Nachteil: Anbieter haben bis Ende 2025 Zeit, die Nutri-Score-Kenn­zeichnung auf den Verpackungen anzu­passen. So lange können in Supermarkt­regalen alter und neuer Maßstab neben­einander­stehen – für die Kund­schaft schwer zu durch­blicken.

Auswählen, einkaufen, zubereiten: So nutzen Sie den Nutri-Score

  • Vergleichen. Abge­packte Produkte einer Kategorie lassen sich dank Nutri-Score gut miteinander vergleichen – zum Beispiel Pizza mit Pizza, Joghurt mit Joghurt.
  • Zubereitung mitbedenken.
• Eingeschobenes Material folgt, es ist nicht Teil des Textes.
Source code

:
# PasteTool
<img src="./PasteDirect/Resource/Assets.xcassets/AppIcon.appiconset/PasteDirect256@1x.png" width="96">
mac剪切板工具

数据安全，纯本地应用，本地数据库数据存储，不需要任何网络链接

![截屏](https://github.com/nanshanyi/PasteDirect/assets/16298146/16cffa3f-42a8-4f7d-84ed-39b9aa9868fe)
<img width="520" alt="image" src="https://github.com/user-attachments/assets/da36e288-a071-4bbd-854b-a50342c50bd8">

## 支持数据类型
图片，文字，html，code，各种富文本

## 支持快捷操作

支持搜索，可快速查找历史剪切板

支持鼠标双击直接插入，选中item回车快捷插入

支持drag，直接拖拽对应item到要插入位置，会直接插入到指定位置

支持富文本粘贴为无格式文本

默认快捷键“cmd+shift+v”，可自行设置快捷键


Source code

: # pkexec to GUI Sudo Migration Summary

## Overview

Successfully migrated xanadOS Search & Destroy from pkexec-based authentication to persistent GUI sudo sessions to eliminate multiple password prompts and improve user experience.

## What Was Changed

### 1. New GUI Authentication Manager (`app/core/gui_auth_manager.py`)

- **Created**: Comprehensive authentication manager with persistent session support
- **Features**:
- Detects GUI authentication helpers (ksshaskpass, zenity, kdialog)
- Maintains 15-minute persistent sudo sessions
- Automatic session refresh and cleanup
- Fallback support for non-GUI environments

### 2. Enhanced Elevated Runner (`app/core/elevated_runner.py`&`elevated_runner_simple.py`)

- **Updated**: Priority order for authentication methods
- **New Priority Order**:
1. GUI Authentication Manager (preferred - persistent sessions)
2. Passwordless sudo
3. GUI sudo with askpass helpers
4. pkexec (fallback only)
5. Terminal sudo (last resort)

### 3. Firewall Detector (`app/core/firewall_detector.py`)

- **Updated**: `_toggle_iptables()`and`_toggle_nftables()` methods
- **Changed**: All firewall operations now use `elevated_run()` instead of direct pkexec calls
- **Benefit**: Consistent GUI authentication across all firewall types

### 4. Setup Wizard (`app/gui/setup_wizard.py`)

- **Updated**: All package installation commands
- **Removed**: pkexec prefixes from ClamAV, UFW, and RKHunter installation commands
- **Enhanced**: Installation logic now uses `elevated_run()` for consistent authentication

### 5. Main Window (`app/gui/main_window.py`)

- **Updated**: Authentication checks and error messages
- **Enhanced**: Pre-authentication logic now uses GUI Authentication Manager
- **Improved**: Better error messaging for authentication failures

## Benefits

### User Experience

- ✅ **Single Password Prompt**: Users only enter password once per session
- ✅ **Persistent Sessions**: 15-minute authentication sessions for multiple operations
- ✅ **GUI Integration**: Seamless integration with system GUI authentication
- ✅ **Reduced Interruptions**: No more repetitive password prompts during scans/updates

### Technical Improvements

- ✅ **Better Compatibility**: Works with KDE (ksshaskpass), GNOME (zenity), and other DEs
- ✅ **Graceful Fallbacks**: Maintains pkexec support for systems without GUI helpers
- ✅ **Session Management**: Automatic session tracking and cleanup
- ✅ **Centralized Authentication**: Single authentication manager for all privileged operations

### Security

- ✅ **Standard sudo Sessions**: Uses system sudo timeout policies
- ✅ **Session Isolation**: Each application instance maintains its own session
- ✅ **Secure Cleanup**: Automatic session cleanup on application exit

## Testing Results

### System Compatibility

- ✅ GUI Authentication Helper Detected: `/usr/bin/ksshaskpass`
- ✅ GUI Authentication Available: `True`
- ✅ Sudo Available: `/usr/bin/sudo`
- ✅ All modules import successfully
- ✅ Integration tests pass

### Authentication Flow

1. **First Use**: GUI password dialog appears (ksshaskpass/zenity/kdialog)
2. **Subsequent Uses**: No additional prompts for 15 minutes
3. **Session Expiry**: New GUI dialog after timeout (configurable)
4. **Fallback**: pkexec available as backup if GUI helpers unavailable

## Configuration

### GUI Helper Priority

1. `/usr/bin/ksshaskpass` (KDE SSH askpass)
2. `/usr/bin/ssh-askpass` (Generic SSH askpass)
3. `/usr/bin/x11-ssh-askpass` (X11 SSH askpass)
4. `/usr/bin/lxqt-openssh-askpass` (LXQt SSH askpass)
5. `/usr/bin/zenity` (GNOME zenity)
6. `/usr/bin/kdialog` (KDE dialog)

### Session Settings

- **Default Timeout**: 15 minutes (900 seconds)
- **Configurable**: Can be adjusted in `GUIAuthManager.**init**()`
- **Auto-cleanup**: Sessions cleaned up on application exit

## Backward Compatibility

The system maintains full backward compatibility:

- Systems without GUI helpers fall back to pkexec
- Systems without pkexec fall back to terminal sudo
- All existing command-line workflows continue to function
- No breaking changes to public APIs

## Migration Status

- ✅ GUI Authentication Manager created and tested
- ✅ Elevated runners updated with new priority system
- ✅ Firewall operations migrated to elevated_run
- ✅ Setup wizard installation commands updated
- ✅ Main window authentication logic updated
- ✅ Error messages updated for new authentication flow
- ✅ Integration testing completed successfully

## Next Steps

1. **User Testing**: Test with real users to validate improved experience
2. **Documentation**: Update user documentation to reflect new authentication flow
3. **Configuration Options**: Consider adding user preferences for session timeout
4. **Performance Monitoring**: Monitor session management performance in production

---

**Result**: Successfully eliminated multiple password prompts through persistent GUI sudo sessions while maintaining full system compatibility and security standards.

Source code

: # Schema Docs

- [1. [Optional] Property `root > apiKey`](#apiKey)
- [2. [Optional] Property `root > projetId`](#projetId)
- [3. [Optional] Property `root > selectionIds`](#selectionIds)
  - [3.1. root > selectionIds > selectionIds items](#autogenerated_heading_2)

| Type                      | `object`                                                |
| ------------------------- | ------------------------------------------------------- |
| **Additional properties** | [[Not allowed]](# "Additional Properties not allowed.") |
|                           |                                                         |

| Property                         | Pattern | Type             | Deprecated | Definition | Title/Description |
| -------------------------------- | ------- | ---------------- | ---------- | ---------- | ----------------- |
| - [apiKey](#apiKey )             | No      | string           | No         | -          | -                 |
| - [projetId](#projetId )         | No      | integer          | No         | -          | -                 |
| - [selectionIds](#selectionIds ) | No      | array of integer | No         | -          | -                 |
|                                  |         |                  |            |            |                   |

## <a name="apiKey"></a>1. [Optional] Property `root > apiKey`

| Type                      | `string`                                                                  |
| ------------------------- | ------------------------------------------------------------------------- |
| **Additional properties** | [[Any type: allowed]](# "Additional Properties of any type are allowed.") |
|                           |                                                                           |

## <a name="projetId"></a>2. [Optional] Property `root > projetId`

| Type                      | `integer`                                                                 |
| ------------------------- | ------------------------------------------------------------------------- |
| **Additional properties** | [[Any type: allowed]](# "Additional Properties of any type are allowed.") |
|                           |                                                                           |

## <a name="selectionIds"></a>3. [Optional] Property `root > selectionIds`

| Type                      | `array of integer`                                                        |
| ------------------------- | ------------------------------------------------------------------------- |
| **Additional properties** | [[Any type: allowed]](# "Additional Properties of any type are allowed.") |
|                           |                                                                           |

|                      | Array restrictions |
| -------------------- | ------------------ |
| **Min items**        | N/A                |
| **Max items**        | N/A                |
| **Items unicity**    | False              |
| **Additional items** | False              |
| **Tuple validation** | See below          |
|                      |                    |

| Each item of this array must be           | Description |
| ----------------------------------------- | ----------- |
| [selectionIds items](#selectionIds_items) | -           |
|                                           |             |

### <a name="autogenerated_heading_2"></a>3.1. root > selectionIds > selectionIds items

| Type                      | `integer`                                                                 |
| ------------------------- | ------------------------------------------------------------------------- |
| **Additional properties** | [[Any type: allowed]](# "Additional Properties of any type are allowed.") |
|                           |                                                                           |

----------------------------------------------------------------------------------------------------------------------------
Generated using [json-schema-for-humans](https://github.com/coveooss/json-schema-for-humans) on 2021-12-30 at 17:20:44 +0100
Bei Produkten, die noch erhitzt werden müssen, bezieht sich die Skala auf den unzu­bereiteten Zustand. Durch die Zugabe von Fett oder das Verdunsten von Wasser können sich Nähr­werte ändern.
  • Grenzen kennen. Der Nutri-Score zeigt nur das Profil für die Para­meter Zucker, Salz, Eiweiß, Fett­qualität, Ballast­stoffe an. Er sagt nichts aus über Vitamine oder Mineralstoffe.
  • Nach­rechnen. Falls auf der Packung genügend Angaben zum Inhalt gemacht sind, können Sie den Nutri-Score nach­rechnen. Das Bundesministerium für Ernährung und Landwirtschaft bietet dazu eine Tabelle an, die sich im Abschnitt Berechnung des Nutri-Score finden lässt.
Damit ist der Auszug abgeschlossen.